Let me know if you have any questions or ideas to make it better!


@boris I have a few questions for the HF Transformers integration:

  1. It looks like wandb is charting the loss, learning rate, and epoch for a given run of Trainer.train(). Are there other things that would be useful to have charted for a finetuning run?

  2. It also looks like wandb is using the logging_steps value in TrainerArguments. Is this right?

  3. Is it preferred to set wandb behavior through the environment variables or in the finetuning script directly?

1 Like

Hi @aclifton314,

It also logs validation loss and all the task dependent metrics defined against your validation dataset.
Then you can decide to log losses/metrics against epoch using it as x-axis in W&B interface (instead of the step) if it makes more sense for your use case.

That is correct. It can also log evaluation loss/metrics at the end of training if the evaluate loop is called at the end of your script (usually the case when you use one of the “examples” script from the library).

There is no preferred way. When I write my own fine-tuning script, I like to pass explicitly my variables as the code looks more clear to me but either way should work perfectly fine.

@boris. Thanks for your reply! One more quick question. I see where wandb gets initialized in the HF integration. Suppose I want to also log some other metric or value that isn’t automatically logged in the integration. Is there a way to call the same wandb object from my script that the HF inmplementation is using to include this value being logged?

Yes, you can just call wandb.log anytime manually like so
wandb.log({"my_metric":1.2}, step=trainer.global_step)
Passing the step is not mandatory but preferred when logging at different places.

1 Like

@sgugger Can you make top post a wiki to update docs link and add relevant updates when needed?

It’s done!

1 Like

I’m thinking that we could add a way to log & track datasets and trained models.
We could either do it with an environment variable or another parameter in TrainingArguments.

@boris How did you manage to create such a sweep? Have you used Google Colab or any local machine? (I’m currently struggling with setting up one in Colab)

In the docs it says that there are troubles by using wandb.agent with GPU-Support

@katharinafluch There are many ways to run sweeps but I actually ran mine in the console.
There is a new version of wandb coming up soon that will better support sweeps in Colab so I can make a demo for it then!

@boris I have export WANDB_MODE='dry_run' and WANDB_WATCH='all' setup in my environment. I ran a training session and synced the dryrun using wandb local. When I view the results on the localhost, I don’t see any information about the parameters. Just plots about learning rate, epoch, and loss.

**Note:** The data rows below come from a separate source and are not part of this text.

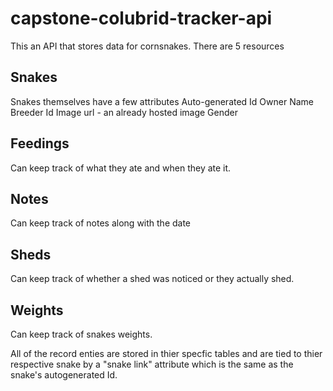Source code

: # capstone-colubrid-tracker-api

This an API that stores data for cornsnakes. There are 5 resources 

## Snakes

Snakes themselves have a few attributes
Auto-generated Id
Owner
Name
Breeder Id
Image url - an already hosted image
Gender

## Feedings
Can keep track of what they ate and when they ate it. 

## Notes
Can keep track of notes along with the date 

## Sheds
Can keep track of whether a shed was noticed or they actually shed. 

## Weights
Can keep track of snakes weights. 

All of the record enties are stored in thier specfic tables and are tied to thier respective snake by a "snake link" attribute which is the same as the snake's autogenerated Id.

Do you know where I can view this information about the parameters and/or if I have done something wrong to prevent them being recorded?

Is it a tensorflow model? I believe watch works mainly for Pytorch models.
Also watch does not work with TPU.

It is a pytorch model and I am running on a single gpu.

Ok then maybe it’s because you have less than 100 training steps. Watch logs every 100 steps by default. Try training for more epochs.

I checked the TrainArguments object and it was set to 12,000 steps.

1 Like

@boris, should the information about the parameters appear alongside the learning rate, epoch, and loss or are they somewhere else in the wandb dashboard?

@aclifton314 It appears in separate sections.

By default, you get gradients logged under “gradients” (as long as you have more than 100 training steps).
You can also log parameters by setting WANDB_WATCH to 'all` and you will get both parameters and gradients (see documentation).

I made a demo colab which also logs both gradients and parameters.

Feel free if you have any other questions!

1 Like

@boris oh awesome! Thank you for pointing that out. I had totally missed it.

I am not seeing the gradients section, though. Is there something I need to modify in my setup?

1 Like

Do they appear when you use my colab?
It worked on my run

You just need to have at least 100 training steps.

I have export WANDB_WATCH='all' in my .bashrc. Do you think the formatting of that needs to be changed?